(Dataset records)
────

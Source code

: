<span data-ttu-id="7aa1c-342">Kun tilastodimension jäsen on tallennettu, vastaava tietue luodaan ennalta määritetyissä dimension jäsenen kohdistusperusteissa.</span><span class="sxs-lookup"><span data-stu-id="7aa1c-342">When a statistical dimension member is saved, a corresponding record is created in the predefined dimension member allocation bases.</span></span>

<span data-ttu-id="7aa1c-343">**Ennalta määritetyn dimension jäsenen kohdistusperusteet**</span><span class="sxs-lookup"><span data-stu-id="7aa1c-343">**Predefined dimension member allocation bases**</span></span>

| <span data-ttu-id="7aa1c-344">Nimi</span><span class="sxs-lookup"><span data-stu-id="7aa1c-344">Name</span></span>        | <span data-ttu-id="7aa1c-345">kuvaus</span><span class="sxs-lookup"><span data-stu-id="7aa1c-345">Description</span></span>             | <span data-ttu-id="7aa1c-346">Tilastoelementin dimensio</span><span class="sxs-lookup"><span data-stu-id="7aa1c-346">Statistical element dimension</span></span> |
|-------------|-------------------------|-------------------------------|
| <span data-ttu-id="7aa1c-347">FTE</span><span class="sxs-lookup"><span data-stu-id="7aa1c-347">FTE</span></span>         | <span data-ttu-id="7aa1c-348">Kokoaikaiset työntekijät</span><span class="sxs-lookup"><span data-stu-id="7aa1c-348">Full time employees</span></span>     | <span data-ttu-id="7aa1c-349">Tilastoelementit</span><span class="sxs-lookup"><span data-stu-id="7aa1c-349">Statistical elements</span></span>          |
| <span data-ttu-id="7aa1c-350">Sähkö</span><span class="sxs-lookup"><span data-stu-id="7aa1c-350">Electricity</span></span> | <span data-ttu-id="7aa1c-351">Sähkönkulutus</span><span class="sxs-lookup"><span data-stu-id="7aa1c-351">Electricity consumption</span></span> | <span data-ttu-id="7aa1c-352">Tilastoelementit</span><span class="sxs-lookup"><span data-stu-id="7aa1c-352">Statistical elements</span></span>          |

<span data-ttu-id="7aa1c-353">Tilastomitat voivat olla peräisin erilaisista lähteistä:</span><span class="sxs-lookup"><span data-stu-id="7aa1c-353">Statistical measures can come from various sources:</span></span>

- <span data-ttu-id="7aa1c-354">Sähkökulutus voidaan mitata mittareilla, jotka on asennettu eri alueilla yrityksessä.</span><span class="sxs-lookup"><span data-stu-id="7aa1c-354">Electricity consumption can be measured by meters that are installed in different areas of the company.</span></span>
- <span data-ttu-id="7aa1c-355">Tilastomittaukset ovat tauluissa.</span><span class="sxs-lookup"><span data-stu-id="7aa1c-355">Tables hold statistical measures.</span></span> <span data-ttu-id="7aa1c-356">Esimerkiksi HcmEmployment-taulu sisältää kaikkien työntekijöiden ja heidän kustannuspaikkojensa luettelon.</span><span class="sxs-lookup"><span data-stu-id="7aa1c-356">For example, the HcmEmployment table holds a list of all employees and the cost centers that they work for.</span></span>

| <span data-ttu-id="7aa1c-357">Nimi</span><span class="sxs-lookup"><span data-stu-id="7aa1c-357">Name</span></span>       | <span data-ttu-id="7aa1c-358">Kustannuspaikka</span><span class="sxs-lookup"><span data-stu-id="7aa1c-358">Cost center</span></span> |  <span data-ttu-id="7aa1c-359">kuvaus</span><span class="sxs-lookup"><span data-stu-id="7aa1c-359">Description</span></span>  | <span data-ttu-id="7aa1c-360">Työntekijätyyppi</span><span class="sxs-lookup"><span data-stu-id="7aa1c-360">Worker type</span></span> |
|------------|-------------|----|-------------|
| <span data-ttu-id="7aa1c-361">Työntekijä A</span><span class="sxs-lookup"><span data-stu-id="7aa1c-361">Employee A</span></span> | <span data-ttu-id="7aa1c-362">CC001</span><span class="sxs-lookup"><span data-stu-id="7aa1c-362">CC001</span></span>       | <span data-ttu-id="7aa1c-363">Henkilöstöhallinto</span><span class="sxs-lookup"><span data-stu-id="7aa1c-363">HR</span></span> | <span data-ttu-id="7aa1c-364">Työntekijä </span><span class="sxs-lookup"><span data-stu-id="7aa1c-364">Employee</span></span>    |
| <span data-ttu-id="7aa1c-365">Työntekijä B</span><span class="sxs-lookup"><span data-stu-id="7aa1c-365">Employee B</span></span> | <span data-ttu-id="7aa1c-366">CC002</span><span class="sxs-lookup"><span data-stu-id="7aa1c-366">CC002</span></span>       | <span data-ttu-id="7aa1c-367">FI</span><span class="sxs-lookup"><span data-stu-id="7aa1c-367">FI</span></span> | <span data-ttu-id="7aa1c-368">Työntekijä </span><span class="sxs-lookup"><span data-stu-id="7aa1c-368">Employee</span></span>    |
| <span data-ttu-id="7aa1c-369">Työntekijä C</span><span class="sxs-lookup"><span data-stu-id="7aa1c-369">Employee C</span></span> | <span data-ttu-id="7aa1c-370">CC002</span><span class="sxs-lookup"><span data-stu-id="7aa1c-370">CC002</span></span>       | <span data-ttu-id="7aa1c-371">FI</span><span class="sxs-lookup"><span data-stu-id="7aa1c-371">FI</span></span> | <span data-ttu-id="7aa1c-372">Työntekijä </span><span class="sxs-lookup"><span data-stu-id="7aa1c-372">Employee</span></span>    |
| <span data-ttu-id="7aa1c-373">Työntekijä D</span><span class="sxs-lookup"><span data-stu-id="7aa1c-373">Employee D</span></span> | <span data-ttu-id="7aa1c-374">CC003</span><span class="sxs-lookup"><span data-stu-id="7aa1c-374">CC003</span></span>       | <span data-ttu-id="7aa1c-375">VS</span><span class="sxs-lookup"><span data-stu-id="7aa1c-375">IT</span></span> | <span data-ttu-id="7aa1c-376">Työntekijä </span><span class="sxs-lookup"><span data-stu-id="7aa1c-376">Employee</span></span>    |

────

• WORK TO COMPLETE:
Copy each entry exactly, leaving every line as it is.

• EXPECTED ANSWER:
Source code

:<span data-ttu-id="7aa1c-342">Kun tilastodimension jäsen on tallennettu, vastaava tietue luodaan ennalta määritetyissä dimension jäsenen kohdistusperusteissa.</span><span class="sxs-lookup"><span data-stu-id="7aa1c-342">When a statistical dimension member is saved, a corresponding record is created in the predefined dimension member allocation bases.</span></span>

<span data-ttu-id="7aa1c-343">**Ennalta määritetyn dimension jäsenen kohdistusperusteet**</span><span class="sxs-lookup"><span data-stu-id="7aa1c-343">**Predefined dimension member allocation bases**</span></span>

| <span data-ttu-id="7aa1c-344">Nimi</span><span class="sxs-lookup"><span data-stu-id="7aa1c-344">Name</span></span>        | <span data-ttu-id="7aa1c-345">kuvaus</span><span class="sxs-lookup"><span data-stu-id="7aa1c-345">Description</span></span>             | <span data-ttu-id="7aa1c-346">Tilastoelementin dimensio</span><span class="sxs-lookup"><span data-stu-id="7aa1c-346">Statistical element dimension</span></span> |
|-------------|-------------------------|-------------------------------|
| <span data-ttu-id="7aa1c-347">FTE</span><span class="sxs-lookup"><span data-stu-id="7aa1c-347">FTE</span></span>         | <span data-ttu-id="7aa1c-348">Kokoaikaiset työntekijät</span><span class="sxs-lookup"><span data-stu-id="7aa1c-348">Full time employees</span></span>     | <span data-ttu-id="7aa1c-349">Tilastoelementit</span><span class="sxs-lookup"><span data-stu-id="7aa1c-349">Statistical elements</span></span>          |
| <span data-ttu-id="7aa1c-350">Sähkö</span><span class="sxs-lookup"><span data-stu-id="7aa1c-350">Electricity</span></span> | <span data-ttu-id="7aa1c-351">Sähkönkulutus</span><span class="sxs-lookup"><span data-stu-id="7aa1c-351">Electricity consumption</span></span> | <span data-ttu-id="7aa1c-352">Tilastoelementit</span><span class="sxs-lookup"><span data-stu-id="7aa1c-352">Statistical elements</span></span>          |

<span data-ttu-id="7aa1c-353">Tilastomitat voivat olla peräisin erilaisista lähteistä:</span><span class="sxs-lookup"><span data-stu-id="7aa1c-353">Statistical measures can come from various sources:</span></span>

- <span data-ttu-id="7aa1c-354">Sähkökulutus voidaan mitata mittareilla, jotka on asennettu eri alueilla yrityksessä.</span><span class="sxs-lookup"><span data-stu-id="7aa1c-354">Electricity consumption can be measured by meters that are installed in different areas of the company.</span></span>
- <span data-ttu-id="7aa1c-355">Tilastomittaukset ovat tauluissa.</span><span class="sxs-lookup"><span data-stu-id="7aa1c-355">Tables hold statistical measures.</span></span> <span data-ttu-id="7aa1c-356">Esimerkiksi HcmEmployment-taulu sisältää kaikkien työntekijöiden ja heidän kustannuspaikkojensa luettelon.</span><span class="sxs-lookup"><span data-stu-id="7aa1c-356">For example, the HcmEmployment table holds a list of all employees and the cost centers that they work for.</span></span>

| <span data-ttu-id="7aa1c-357">Nimi</span><span class="sxs-lookup"><span data-stu-id="7aa1c-357">Name</span></span>       | <span data-ttu-id="7aa1c-358">Kustannuspaikka</span><span class="sxs-lookup"><span data-stu-id="7aa1c-358">Cost center</span></span> |  <span data-ttu-id="7aa1c-359">kuvaus</span><span class="sxs-lookup"><span data-stu-id="7aa1c-359">Description</span></span>  | <span data-ttu-id="7aa1c-360">Työntekijätyyppi</span><span class="sxs-lookup"><span data-stu-id="7aa1c-360">Worker type</span></span> |
|------------|-------------|----|-------------|
| <span data-ttu-id="7aa1c-361">Työntekijä A</span><span class="sxs-lookup"><span data-stu-id="7aa1c-361">Employee A</span></span> | <span data-ttu-id="7aa1c-362">CC001</span><span class="sxs-lookup"><span data-stu-id="7aa1c-362">CC001</span></span>       | <span data-ttu-id="7aa1c-363">Henkilöstöhallinto</span><span class="sxs-lookup"><span data-stu-id="7aa1c-363">HR</span></span> | <span data-ttu-id="7aa1c-364">Työntekijä </span><span class="sxs-lookup"><span data-stu-id="7aa1c-364">Employee</span></span>    |
| <span data-ttu-id="7aa1c-365">Työntekijä B</span><span class="sxs-lookup"><span data-stu-id="7aa1c-365">Employee B</span></span> | <span data-ttu-id="7aa1c-366">CC002</span><span class="sxs-lookup"><span data-stu-id="7aa1c-366">CC002</span></span>       | <span data-ttu-id="7aa1c-367">FI</span><span class="sxs-lookup"><span data-stu-id="7aa1c-367">FI</span></span> | <span data-ttu-id="7aa1c-368">Työntekijä </span><span class="sxs-lookup"><span data-stu-id="7aa1c-368">Employee</span></span>    |
| <span data-ttu-id="7aa1c-369">Työntekijä C</span><span class="sxs-lookup"><span data-stu-id="7aa1c-369">Employee C</span></span> | <span data-ttu-id="7aa1c-370">CC002</span><span class="sxs-lookup"><span data-stu-id="7aa1c-370">CC002</span></span>       | <span data-ttu-id="7aa1c-371">FI</span><span class="sxs-lookup"><span data-stu-id="7aa1c-371">FI</span></span> | <span data-ttu-id="7aa1c-372">Työntekijä </span><span class="sxs-lookup"><span data-stu-id="7aa1c-372">Employee</span></span>    |
| <span data-ttu-id="7aa1c-373">Työntekijä D</span><span class="sxs-lookup"><span data-stu-id="7aa1c-373">Employee D</span></span> | <span data-ttu-id="7aa1c-374">CC003</span><span class="sxs-lookup"><span data-stu-id="7aa1c-374">CC003</span></span>       | <span data-ttu-id="7aa1c-375">VS</span><span class="sxs-lookup"><span data-stu-id="7aa1c-375">IT</span></span> | <span data-ttu-id="7aa1c-376">Työntekijä </span><span class="sxs-lookup"><span data-stu-id="7aa1c-376">Employee</span></span>    |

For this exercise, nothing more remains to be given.